Plain-text document sources:
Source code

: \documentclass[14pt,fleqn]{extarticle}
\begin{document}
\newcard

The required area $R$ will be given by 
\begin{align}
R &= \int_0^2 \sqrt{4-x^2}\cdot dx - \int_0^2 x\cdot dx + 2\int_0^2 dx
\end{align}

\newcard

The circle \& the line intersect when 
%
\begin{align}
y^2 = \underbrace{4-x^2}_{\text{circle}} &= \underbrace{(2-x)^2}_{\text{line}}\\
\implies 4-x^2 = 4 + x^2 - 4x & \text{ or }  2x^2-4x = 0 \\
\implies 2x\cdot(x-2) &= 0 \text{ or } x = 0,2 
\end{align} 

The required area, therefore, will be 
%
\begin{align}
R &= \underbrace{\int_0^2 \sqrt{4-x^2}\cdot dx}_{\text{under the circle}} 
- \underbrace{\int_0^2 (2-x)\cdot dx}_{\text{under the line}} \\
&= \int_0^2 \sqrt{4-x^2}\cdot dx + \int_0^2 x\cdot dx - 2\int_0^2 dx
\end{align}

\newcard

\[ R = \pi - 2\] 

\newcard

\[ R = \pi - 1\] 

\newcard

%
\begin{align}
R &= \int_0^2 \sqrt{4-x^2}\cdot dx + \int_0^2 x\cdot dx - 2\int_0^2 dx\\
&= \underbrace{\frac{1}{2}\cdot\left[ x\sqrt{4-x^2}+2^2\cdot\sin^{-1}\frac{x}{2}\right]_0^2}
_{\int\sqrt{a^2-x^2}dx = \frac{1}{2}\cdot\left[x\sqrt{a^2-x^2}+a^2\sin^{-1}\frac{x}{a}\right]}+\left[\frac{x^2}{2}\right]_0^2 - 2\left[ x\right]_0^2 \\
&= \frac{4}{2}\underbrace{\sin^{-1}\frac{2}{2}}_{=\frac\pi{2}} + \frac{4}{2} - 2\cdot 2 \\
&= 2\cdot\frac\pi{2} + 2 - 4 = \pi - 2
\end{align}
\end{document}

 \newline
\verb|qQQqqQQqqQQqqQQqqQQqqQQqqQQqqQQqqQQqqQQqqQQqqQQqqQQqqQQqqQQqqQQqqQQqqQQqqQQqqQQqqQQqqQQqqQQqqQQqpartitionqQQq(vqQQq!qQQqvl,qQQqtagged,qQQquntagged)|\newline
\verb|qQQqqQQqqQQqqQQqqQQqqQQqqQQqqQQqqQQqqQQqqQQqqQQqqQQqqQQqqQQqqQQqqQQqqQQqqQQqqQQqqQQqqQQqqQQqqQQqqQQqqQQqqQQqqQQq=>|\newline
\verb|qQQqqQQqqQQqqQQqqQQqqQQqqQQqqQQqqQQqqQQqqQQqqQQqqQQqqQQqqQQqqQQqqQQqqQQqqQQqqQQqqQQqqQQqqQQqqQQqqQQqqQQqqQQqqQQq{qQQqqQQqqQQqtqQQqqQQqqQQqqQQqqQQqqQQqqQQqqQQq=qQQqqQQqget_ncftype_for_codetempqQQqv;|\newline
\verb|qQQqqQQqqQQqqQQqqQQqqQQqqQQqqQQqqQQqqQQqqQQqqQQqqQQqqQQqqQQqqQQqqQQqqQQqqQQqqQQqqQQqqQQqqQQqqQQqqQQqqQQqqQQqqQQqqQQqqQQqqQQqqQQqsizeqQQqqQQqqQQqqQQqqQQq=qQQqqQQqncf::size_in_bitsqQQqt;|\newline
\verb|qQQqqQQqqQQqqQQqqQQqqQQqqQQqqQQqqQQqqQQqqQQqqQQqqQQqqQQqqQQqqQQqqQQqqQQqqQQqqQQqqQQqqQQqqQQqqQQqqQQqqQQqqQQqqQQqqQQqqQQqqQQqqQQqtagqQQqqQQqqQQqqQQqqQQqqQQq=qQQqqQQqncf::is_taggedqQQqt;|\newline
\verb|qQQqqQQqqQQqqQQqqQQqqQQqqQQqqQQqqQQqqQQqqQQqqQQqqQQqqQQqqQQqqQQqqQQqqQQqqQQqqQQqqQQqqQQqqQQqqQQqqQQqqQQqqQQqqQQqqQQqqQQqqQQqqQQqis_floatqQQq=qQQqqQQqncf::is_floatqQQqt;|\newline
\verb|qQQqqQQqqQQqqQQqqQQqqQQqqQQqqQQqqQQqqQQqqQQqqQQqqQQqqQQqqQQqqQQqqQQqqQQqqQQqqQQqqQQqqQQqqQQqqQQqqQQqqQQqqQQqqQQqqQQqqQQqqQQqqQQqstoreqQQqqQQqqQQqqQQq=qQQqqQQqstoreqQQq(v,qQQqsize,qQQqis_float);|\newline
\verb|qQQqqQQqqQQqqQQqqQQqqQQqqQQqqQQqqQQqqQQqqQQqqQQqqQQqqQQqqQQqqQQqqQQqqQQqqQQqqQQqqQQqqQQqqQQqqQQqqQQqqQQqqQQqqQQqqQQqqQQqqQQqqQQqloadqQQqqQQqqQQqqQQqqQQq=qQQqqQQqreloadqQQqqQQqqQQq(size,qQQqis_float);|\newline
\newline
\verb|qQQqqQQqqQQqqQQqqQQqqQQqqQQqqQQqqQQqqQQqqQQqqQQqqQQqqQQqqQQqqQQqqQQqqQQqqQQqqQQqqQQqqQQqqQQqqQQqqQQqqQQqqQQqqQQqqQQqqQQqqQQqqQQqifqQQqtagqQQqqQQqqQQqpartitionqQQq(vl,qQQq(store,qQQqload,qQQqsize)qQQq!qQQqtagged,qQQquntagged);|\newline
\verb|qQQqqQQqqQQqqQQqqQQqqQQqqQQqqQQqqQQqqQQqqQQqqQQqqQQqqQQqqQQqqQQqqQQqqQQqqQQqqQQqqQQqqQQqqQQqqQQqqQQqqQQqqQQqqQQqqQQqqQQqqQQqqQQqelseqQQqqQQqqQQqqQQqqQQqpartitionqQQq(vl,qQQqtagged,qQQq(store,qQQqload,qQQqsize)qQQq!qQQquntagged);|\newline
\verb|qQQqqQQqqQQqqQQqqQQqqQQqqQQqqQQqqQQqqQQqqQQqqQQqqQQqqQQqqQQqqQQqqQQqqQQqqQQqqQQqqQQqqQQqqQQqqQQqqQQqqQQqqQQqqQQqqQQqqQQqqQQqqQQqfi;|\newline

- _PROBLEM REQUIREMENTS_
With "circle" as the word to match, copy each line of the records that has it.

- _RESULT OF THE TASK_
The circle \& the line intersect when 
y^2 = \underbrace{4-x^2}_{\text{circle}} &= \underbrace{(2-x)^2}_{\text{line}}\\
R &= \underbrace{\int_0^2 \sqrt{4-x^2}\cdot dx}_{\text{under the circle}} 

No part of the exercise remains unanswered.